[Source records]
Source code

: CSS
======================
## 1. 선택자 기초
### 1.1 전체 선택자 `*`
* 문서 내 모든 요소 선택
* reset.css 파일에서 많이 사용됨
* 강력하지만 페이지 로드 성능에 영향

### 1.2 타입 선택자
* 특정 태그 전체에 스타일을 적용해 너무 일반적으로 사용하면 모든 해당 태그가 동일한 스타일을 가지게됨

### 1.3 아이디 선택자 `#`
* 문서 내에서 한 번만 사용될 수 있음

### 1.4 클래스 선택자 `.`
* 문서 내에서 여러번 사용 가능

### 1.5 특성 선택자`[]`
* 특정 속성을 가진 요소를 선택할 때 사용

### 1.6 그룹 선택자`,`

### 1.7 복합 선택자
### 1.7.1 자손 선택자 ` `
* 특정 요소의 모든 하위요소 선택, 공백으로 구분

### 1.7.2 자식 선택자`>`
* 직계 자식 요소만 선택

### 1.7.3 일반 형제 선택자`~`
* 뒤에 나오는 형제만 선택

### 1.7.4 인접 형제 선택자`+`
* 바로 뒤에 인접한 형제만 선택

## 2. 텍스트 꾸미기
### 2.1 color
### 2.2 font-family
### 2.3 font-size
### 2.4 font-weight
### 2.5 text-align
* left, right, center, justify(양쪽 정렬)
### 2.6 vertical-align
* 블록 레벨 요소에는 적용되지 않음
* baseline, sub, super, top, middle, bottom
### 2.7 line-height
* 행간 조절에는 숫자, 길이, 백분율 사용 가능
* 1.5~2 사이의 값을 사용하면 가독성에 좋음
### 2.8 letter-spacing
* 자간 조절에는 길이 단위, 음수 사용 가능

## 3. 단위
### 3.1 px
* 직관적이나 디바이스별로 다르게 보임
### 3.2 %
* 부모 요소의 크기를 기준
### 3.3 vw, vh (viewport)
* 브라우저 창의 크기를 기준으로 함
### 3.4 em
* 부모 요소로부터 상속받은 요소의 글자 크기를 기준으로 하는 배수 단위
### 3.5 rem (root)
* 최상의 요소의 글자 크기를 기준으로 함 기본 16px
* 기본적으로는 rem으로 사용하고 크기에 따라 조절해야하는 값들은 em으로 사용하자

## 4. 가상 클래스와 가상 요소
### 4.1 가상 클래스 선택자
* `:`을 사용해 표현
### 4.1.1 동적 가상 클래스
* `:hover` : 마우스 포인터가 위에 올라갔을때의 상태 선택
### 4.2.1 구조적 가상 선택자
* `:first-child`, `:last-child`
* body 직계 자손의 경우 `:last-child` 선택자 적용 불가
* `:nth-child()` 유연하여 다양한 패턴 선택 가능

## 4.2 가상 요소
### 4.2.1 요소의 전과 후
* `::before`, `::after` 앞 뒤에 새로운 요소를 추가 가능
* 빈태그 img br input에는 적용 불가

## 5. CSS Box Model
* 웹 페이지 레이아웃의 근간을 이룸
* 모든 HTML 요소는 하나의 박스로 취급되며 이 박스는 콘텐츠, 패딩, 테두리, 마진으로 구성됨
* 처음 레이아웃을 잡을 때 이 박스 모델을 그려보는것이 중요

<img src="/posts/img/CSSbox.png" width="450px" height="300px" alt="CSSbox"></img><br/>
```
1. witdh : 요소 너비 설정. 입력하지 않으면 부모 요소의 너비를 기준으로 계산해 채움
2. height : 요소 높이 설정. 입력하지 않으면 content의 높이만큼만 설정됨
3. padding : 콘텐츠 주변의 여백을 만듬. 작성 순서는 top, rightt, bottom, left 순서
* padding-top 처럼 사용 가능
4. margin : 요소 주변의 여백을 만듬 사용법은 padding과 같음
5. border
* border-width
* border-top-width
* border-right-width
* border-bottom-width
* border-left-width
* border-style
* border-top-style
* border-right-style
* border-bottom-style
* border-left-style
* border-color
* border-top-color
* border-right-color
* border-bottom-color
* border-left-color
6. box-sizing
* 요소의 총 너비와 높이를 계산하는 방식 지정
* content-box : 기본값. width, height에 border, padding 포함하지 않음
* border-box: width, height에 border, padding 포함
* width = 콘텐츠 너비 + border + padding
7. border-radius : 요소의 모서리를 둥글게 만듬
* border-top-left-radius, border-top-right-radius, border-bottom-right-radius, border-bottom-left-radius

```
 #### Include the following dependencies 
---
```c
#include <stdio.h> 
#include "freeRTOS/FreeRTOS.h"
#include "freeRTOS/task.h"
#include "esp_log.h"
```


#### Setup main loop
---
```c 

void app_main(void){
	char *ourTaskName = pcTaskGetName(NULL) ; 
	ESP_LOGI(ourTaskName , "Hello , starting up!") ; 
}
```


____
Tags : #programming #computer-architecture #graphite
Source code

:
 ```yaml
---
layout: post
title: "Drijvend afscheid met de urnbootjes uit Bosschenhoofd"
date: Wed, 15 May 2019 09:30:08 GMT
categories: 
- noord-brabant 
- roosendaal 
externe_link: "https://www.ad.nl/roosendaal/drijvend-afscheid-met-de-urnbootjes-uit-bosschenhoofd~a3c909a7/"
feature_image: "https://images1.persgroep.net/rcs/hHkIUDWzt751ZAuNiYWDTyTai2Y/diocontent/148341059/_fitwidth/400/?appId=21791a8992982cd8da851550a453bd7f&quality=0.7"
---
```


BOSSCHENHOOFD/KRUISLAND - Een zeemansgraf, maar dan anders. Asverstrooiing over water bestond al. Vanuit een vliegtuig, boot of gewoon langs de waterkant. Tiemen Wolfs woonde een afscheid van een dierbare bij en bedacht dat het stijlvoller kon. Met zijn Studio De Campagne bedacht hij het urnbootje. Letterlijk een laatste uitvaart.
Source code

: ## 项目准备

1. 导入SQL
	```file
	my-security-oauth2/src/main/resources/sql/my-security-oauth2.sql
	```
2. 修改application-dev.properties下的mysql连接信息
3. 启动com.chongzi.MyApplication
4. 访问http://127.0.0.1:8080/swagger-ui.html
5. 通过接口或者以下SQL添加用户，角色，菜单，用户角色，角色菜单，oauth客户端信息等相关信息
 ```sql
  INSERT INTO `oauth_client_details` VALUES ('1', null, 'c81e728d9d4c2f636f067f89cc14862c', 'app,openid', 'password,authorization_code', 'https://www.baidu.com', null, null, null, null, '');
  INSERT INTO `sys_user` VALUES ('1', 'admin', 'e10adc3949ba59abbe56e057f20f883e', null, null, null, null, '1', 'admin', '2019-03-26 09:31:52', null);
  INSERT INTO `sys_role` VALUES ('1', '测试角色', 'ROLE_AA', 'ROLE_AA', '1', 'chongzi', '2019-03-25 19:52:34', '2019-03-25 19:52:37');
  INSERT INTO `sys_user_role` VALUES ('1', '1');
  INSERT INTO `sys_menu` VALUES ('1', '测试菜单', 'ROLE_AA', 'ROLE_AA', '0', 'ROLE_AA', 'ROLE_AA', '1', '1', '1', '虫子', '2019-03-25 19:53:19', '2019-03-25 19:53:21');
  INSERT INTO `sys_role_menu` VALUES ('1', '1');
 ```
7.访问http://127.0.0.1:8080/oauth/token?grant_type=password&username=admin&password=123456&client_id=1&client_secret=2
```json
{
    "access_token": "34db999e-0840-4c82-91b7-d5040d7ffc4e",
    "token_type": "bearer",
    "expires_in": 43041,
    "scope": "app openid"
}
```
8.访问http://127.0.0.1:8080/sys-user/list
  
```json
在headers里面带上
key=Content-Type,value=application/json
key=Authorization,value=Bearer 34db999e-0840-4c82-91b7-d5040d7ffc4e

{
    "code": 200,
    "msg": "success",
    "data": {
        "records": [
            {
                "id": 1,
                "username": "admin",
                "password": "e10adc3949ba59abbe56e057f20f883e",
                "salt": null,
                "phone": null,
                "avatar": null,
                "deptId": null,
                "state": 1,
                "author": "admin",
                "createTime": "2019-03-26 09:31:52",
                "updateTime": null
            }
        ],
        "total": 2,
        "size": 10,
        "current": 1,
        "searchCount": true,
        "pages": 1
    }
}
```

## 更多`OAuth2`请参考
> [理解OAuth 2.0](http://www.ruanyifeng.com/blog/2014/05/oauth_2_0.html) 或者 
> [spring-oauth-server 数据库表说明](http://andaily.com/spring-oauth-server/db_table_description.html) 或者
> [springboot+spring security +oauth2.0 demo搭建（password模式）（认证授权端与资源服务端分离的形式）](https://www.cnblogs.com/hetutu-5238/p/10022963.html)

What the task requires |
Up to and including the line with "### 1.7.3 일반", restate the records above word for word from the very first line.

Written response |
Source code

: CSS
======================
## 1. 선택자 기초
### 1.1 전체 선택자 `*`
* 문서 내 모든 요소 선택
* reset.css 파일에서 많이 사용됨
* 강력하지만 페이지 로드 성능에 영향

### 1.2 타입 선택자
* 특정 태그 전체에 스타일을 적용해 너무 일반적으로 사용하면 모든 해당 태그가 동일한 스타일을 가지게됨

### 1.3 아이디 선택자 `#`
* 문서 내에서 한 번만 사용될 수 있음

### 1.4 클래스 선택자 `.`
* 문서 내에서 여러번 사용 가능

### 1.5 특성 선택자`[]`
* 특정 속성을 가진 요소를 선택할 때 사용

### 1.6 그룹 선택자`,`

### 1.7 복합 선택자
### 1.7.1 자손 선택자 ` `
* 특정 요소의 모든 하위요소 선택, 공백으로 구분

### 1.7.2 자식 선택자`>`
* 직계 자식 요소만 선택

### 1.7.3 일반 형제 선택자`~`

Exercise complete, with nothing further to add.